Table 1 Characteristics of the hospital-based samples

Outcomes

A high proportion in each hospital reported they Agreed/Strongly agreed that they were prepared overall (95% Hospital 1 vs. 89% Hospital 2, p = 0.36) (Table 2). The proportions in Hospital 1 reporting they Agreed/Strongly agreed exceeded the superiority margin for ‘Knowing the alternatives to surgery’ (52 vs. 33%, p = 0.09), the ‘Recall of any complications’ (42 vs. 26%, p = 0.14), and ‘Prepared for what to expect at home’ (85 vs 57%, p < 0.01), but the difference only reached statistical significance for the latter. For all other preparedness subdomains, between-hospital proportions reporting Agree/Strongly agree were similar, though for most subdomains, the proportion favoured the Extended program. Likewise, the recall of specific complications was generally similar though more (greater variety) of complications were recalled by the Hospital 1 cohort.

Table 2 Preparedness survey outcomes

Discussion

Notwithstanding the smaller than expected sample, our study provides unique and actionable insights for research concerning patient preparedness for surgery.

Despite neither hospital-based program being co-designed nor culturally informed, and despite overt differences in the delivery of patient education, overall preparedness, and indeed several of the subdomains, at least as perceived by patients, was and were very high. Interestingly, the high overall rates are consistent with previous research involving pelvic reconstructive surgery [1, 17]. On a simplistic level, it is tempting to conclude that comprehensive, culturally appropriate programs are not required to obtain high-level patient preparedness.
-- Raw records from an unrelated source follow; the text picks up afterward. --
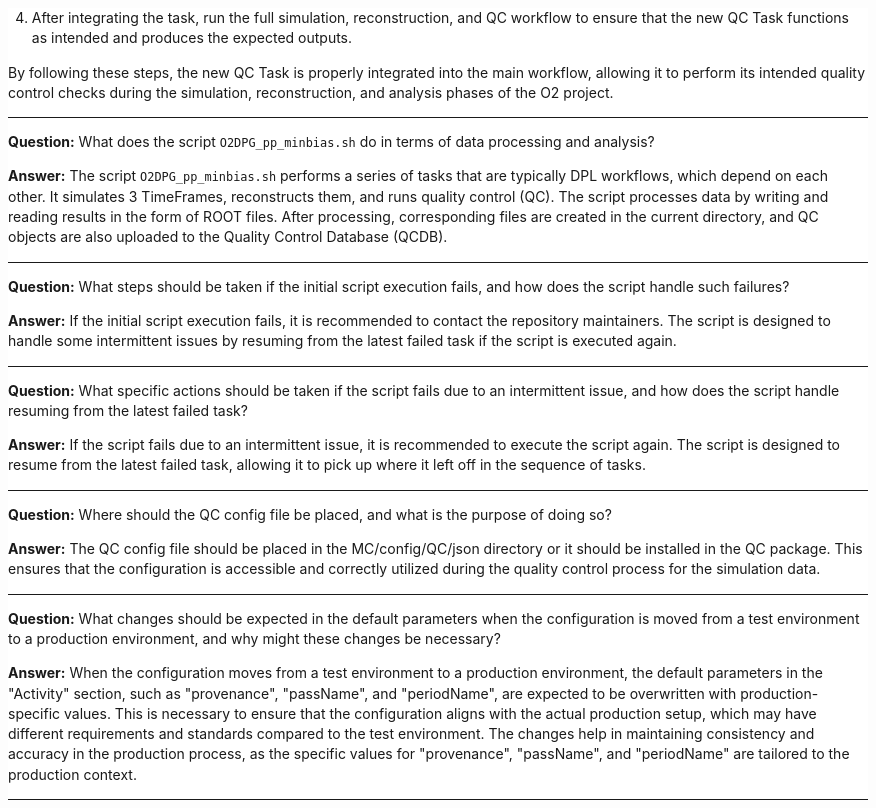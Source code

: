 4. After integrating the task, run the full simulation, reconstruction, and QC workflow to ensure that the new QC Task functions as intended and produces the expected outputs.

By following these steps, the new QC Task is properly integrated into the main workflow, allowing it to perform its intended quality control checks during the simulation, reconstruction, and analysis phases of the O2 project.

---

**Question:** What does the script `O2DPG_pp_minbias.sh` do in terms of data processing and analysis?

**Answer:** The script `O2DPG_pp_minbias.sh` performs a series of tasks that are typically DPL workflows, which depend on each other. It simulates 3 TimeFrames, reconstructs them, and runs quality control (QC). The script processes data by writing and reading results in the form of ROOT files. After processing, corresponding files are created in the current directory, and QC objects are also uploaded to the Quality Control Database (QCDB).

---

**Question:** What steps should be taken if the initial script execution fails, and how does the script handle such failures?

**Answer:** If the initial script execution fails, it is recommended to contact the repository maintainers. The script is designed to handle some intermittent issues by resuming from the latest failed task if the script is executed again.

---

**Question:** What specific actions should be taken if the script fails due to an intermittent issue, and how does the script handle resuming from the latest failed task?

**Answer:** If the script fails due to an intermittent issue, it is recommended to execute the script again. The script is designed to resume from the latest failed task, allowing it to pick up where it left off in the sequence of tasks.

---

**Question:** Where should the QC config file be placed, and what is the purpose of doing so?

**Answer:** The QC config file should be placed in the MC/config/QC/json directory or it should be installed in the QC package. This ensures that the configuration is accessible and correctly utilized during the quality control process for the simulation data.

---

**Question:** What changes should be expected in the default parameters when the configuration is moved from a test environment to a production environment, and why might these changes be necessary?

**Answer:** When the configuration moves from a test environment to a production environment, the default parameters in the "Activity" section, such as "provenance", "passName", and "periodName", are expected to be overwritten with production-specific values. This is necessary to ensure that the configuration aligns with the actual production setup, which may have different requirements and standards compared to the test environment. The changes help in maintaining consistency and accuracy in the production process, as the specific values for "provenance", "passName", and "periodName" are tailored to the production context.

---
However, we caution against this simplistic interpretation for a few reasons and contend that better or differing methodologies may be required in order to ascertain preparedness for surgery.
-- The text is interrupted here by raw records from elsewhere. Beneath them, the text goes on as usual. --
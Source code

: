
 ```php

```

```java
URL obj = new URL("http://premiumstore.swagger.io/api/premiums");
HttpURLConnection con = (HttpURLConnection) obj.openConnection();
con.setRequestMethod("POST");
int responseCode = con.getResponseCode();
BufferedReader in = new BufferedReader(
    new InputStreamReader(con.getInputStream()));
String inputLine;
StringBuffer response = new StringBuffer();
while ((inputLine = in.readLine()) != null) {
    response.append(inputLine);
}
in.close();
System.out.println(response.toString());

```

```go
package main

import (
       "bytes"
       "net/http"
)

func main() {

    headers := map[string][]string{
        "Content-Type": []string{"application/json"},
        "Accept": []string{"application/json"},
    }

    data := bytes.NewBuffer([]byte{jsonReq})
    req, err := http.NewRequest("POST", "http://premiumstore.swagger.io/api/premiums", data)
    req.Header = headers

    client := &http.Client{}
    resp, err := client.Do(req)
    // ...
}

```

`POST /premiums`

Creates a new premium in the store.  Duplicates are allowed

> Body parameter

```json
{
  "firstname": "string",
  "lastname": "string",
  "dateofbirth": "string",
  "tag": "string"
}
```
Firstly, reference to the sub-domains where the two cohorts did appear to differ (ignoring the lack of statistical power to confirm most differences), reveal a more nuanced picture whereby it seems the more extensive (more detailed) program may yield higher levels of perceived preparedness for surgery in some areas which is in keeping with our hypotheses. What we cannot appreciate from our study is whether better preparedness in these areas translated to meaningful differences in clinical outcomes and recovery. So, at the very least, concurrent measurement of clinical or service outcomes alongside preparedness measures are likely required if we want to quantify or understand the transactional value of preparedness. Secondly, that the recall of specific complications was overwhelmingly poor despite responders in both groups generally agreeing they understood the risks and complications of surgery, presents a significant conundrum for service providers and/or researchers. Is the discrepancy due to responders merely providing answers they think the researcher or care provider wants (‘Yes we understand what you have told us’), but when challenged, we can see the responder does not really understand. Or, does the responder truly think they understand (for example, ‘I understand that there is a risk of complications’), but the specifics of what is being imparted (in this case, complication type) is not important to them or worse still, not wanted [18]. Going forward, incorporating measures of understanding of what is taught in order to improve preparedness may reveal associations between understanding and post-operative outcomes that are otherwise overlooked when preparedness alone is the construct under scrutiny.

Limitations

The small sample size prevented definitive conclusions concerning the superiority of the extended program and examination of potential confounders of preparedness such as the ability to speak English, education level, and previous exposure to arthroplasty. The low proportion of non-English speakers within both cohorts (likely indicating a recruitment bias) means the results may not reflect the perceptions of this sub-population. Assessment of preparedness pre-operatively may not reflect patient perception of preparedness at a later time. That said, if anxiety reduction pre-surgery is a target for preparedness programs, pre-operative measurement arguably remains more pertinent.